Last modified: 2014-03-13 11:15:44 UTC
In the example URL, "No detailed statistics for anonymous users are available for this wiki (performance reasons)". This and several other reports are perfectly ok and useful, but disabled only because the machine they've been run on for several years wasn't powerful enough. I'm sure the WMF can now easily provide Erik with a spare server no longer used elsewhere with a faster CPU, or perform whatever micro-improvements are needed to give us back these crucial stats, even before Kraken and all the other analytics beasts are freed.
The main bottleneck was memory, as the list of anon ip's was huge, and perl hashes are pretty memory intensive. Even when stat1 has much more memory than bayes the list of ip's of course has grown over time as well. So what I need to do is collect anon edits in a flat file and sort/aggregate after dump parsing is complete.

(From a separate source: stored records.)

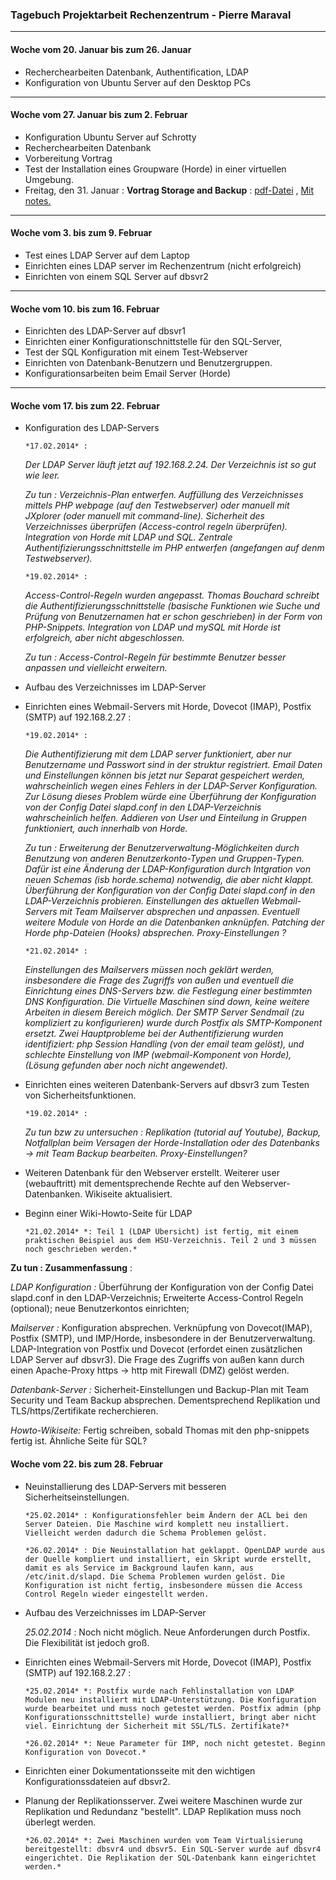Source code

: ### Tagebuch Projektarbeit Rechenzentrum  - Pierre Maraval

_________

#### Woche vom 20. Januar bis zum 26. Januar
* Recherchearbeiten Datenbank, Authentification, LDAP
* Konfiguration von Ubuntu Server auf den Desktop PCs

______________

#### Woche vom 27. Januar bis zum 2. Februar
* Konfiguration Ubuntu Server auf Schrotty 
* Recherchearbeiten Datenbank
* Vorbereitung Vortrag
* Test der Installation eines Groupware (Horde) in einer virtuellen Umgebung.
* Freitag, den 31. Januar : **Vortrag Storage and Backup**  : [pdf-Datei](https://github.com/pm3003/RZProjekt/blob/master/01312014_Presentation/01312014_Presentation_Storage.pdf) , 
[Mit notes.](https://github.com/pm3003/RZProjekt/tree/master/01312014_Presentation)

________________ 

#### Woche vom 3. bis zum 9. Februar
* Test eines LDAP Server auf dem Laptop 
* Einrichten eines LDAP server im Rechenzentrum (nicht erfolgreich)
* Einrichten von einem SQL Server auf dbsvr2

_________________

#### Woche vom 10. bis zum 16. Februar
* Einrichten des LDAP-Server auf dbsvr1
* Einrichten einer Konfigurationschnittstelle für den SQL-Server, 
* Test der SQL Konfiguration mit einem Test-Webserver
* Einrichten von Datenbank-Benutzern und Benutzergruppen.
* Konfigurationsarbeiten beim Email Server (Horde)

________________

#### Woche vom 17. bis zum 22. Februar
* Konfiguration des LDAP-Servers
    
      *17.02.2014* : 
      
	*Der LDAP Server läuft jetzt auf 192.168.2.24. Der Verzeichnis ist so gut wie leer.*
	
	*Zu tun : Verzeichnis-Plan entwerfen. Auffüllung des Verzeichnisses mittels PHP webpage (auf den Testwebserver) oder manuell mit JXplorer (oder manuell mit command-line). Sicherheit des Verzeichnisses überprüfen (Access-control regeln überprüfen). Integration von Horde mit LDAP und SQL. Zentrale Authentifizierungsschnittstelle im PHP entwerfen (angefangen auf denm Testwebserver).*

      *19.02.2014* : 
      
	*Access-Control-Regeln wurden angepasst. Thomas Bouchard schreibt die Authentifizierungsschnittstelle (basische Funktionen wie Suche und Prüfung von Benutzernamen hat er schon geschrieben) in der Form von PHP-Snippets. Integration von LDAP und mySQL mit Horde ist erfolgreich, aber nicht abgeschlossen.*
	
	*Zu tun : Access-Control-Regeln für bestimmte Benutzer besser anpassen und vielleicht erweitern.*
* Aufbau des Verzeichnisses im LDAP-Server
* Einrichten eines Webmail-Servers mit Horde, Dovecot (IMAP), Postfix (SMTP) auf 192.168.2.27 :

      *19.02.2014* :

	*Die Authentifizierung mit dem LDAP server funktioniert, aber nur  Benutzername und Passwort sind in der struktur registriert. Email Daten und Einstellungen können bis jetzt nur Separat gespeichert werden, wahrscheinlich wegen eines Fehlers in der LDAP-Server Konfiguration. Zur Lösung dieses Problem würde eine Überführung der Konfiguration von der Config Datei slapd.conf in den LDAP-Verzeichnis wahrscheinlich helfen. Addieren von User und Einteilung in Gruppen funktioniert, auch innerhalb von Horde.*

	*Zu tun : Erweiterung der Benutzerverwaltung-Möglichkeiten durch Benutzung von anderen Benutzerkonto-Typen und Gruppen-Typen. Dafür ist eine Änderung der LDAP-Konfiguration durch Intgration von neuen Schemas (isb horde.schema) notwendig, die aber nicht klappt. Überführung der Konfiguration von der Config Datei slapd.conf in den LDAP-Verzeichnis probieren. Einstellungen des aktuellen Webmail-Servers mit Team Mailserver absprechen und anpassen. Eventuell weitere Module von Horde an die Datenbanken anknüpfen. Patching der Horde php-Dateien (Hooks) absprechen. Proxy-Einstellungen ?*
	
      *21.02.2014* :

	*Einstellungen des Mailservers müssen noch geklärt werden, insbesondere die Frage des Zugriffs von außen und eventuell die Einrichtung eines DNS-Servers bzw. die Festlegung einer bestimmten DNS Konfiguration. Die Virtuelle Maschinen sind down, keine weitere Arbeiten in diesem Bereich möglich.
	Der SMTP Server Sendmail (zu kompliziert zu konfigurieren) wurde durch Postfix als SMTP-Komponent ersetzt. Zwei Hauptprobleme bei der Authentifizierung wurden identifiziert: php Session Handling (von der email team gelöst), und schlechte Einstellung von IMP (webmail-Komponent von Horde), (Lösung gefunden aber noch nicht angewendet).*
      
 
* Einrichten eines weiteren Datenbank-Servers auf dbsvr3 zum Testen von Sicherheitsfunktionen.

      *19.02.2014* :

	*Zu tun bzw zu untersuchen : Replikation (tutorial auf Youtube), Backup, Notfallplan beim Versagen der Horde-Installation oder des Datenbanks -> mit Team Backup bearbeiten. Proxy-Einstellungen?*
	
* Weiteren Datenbank für den Webserver erstellt. Weiterer user (webauftritt) mit dementsprechende Rechte auf den Webserver-Datenbanken. Wikiseite aktualisiert.
* Beginn einer Wiki-Howto-Seite für LDAP
      
      *21.02.2014* *: Teil 1 (LDAP Übersicht) ist fertig, mit einem praktischen Beispiel aus dem HSU-Verzeichnis. Teil 2 und 3 müssen noch geschrieben werden.*
      

**Zu tun : Zusammenfassung** : 

*LDAP Konfiguration :* Überführung der Konfiguration von der Config Datei slapd.conf in den LDAP-Verzeichnis; Erweiterte Access-Control Regeln (optional); neue Benutzerkontos einrichten;

*Mailserver :* Konfiguration absprechen. Verknüpfung von Dovecot(IMAP), Postfix (SMTP), und IMP/Horde, insbesondere in der Benutzerverwaltung. LDAP-Integration von Postfix und Dovecot (erfordet einen zusätzlichen LDAP Server auf dbsvr3). Die Frage des Zugriffs von außen kann durch einen Apache-Proxy https -> http mit Firewall (DMZ) gelöst werden.

*Datenbank-Server :* Sicherheit-Einstellungen und Backup-Plan mit Team Security und Team Backup absprechen. Dementsprechend Replikation und TLS/https/Zertifikate recherchieren.

*Howto-Wikiseite:* Fertig schreiben, sobald Thomas mit den php-snippets fertig ist. Ähnliche Seite für SQL?

#### Woche vom 22. bis zum 28. Februar

* Neuinstallierung des LDAP-Servers mit besseren Sicherheitseinstellungen.

      *25.02.2014* : Konfigurationsfehler beim Ändern der ACL bei den Server Dateien. Die Maschine wird komplett neu installiert. Vielleicht werden dadurch die Schema Problemen gelöst.
      
      *26.02.2014* : Die Neuinstallation hat geklappt. OpenLDAP wurde aus der Quelle kompliert und installiert, ein Skript wurde erstellt, damit es als Service im Background laufen kann, aus /etc/init.d/slapd. Die Schema Problemen wurden gelöst. Die Konfiguration ist nicht fertig, insbesondere müssen die Access Control Regeln wieder eingestellt werden.
      
* Aufbau des Verzeichnisses im LDAP-Server

    *25.02.2014* : Noch nicht möglich. Neue Anforderungen durch Postfix. Die Flexibilität ist jedoch groß. 
    
* Einrichten eines Webmail-Servers mit Horde, Dovecot (IMAP), Postfix (SMTP) auf 192.168.2.27 :
      
      *25.02.2014* *: Postfix wurde nach Fehlinstallation von LDAP Modulen neu installiert mit LDAP-Unterstützung. Die Konfiguration wurde bearbeitet und muss noch getestet werden. Postfix admin (php Konfigurationsschnittstelle) wurde installiert, bringt aber nicht viel. Einrichtung der Sicherheit mit SSL/TLS. Zertifikate?*
      
      *26.02.2014* *: Neue Parameter für IMP, noch nicht getestet. Beginn Konfiguration von Dovecot.*
      
* Einrichten einer Dokumentationsseite mit den wichtigen Konfigurationssdateien auf dbsvr2.

* Planung der Replikationsserver. Zwei weitere Maschinen wurde zur Replikation und Redundanz "bestellt". LDAP Replikation muss noch überlegt werden.


      *26.02.2014* *: Zwei Maschinen wurden vom Team Virtualisierung bereitgestellt: dbsvr4 und dbsvr5. Ein SQL-Server wurde auf dbsvr4 eingerichtet. Die Replikation der SQL-Datenbank kann eingerichtet werden.*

Then this could stay integral part of current job. I added a task in Asana: https://app.asana.com/0/711699995949/2544338304587, but low priority
[mass-moving wikistats reports from Wikimedia→Statistics to Analytics→Wikistats to have stats issues under one Bugzilla product (see bug 42088) - sorry for the bugspam!]
This would be awesome. I was looking for one of the anon stats last month.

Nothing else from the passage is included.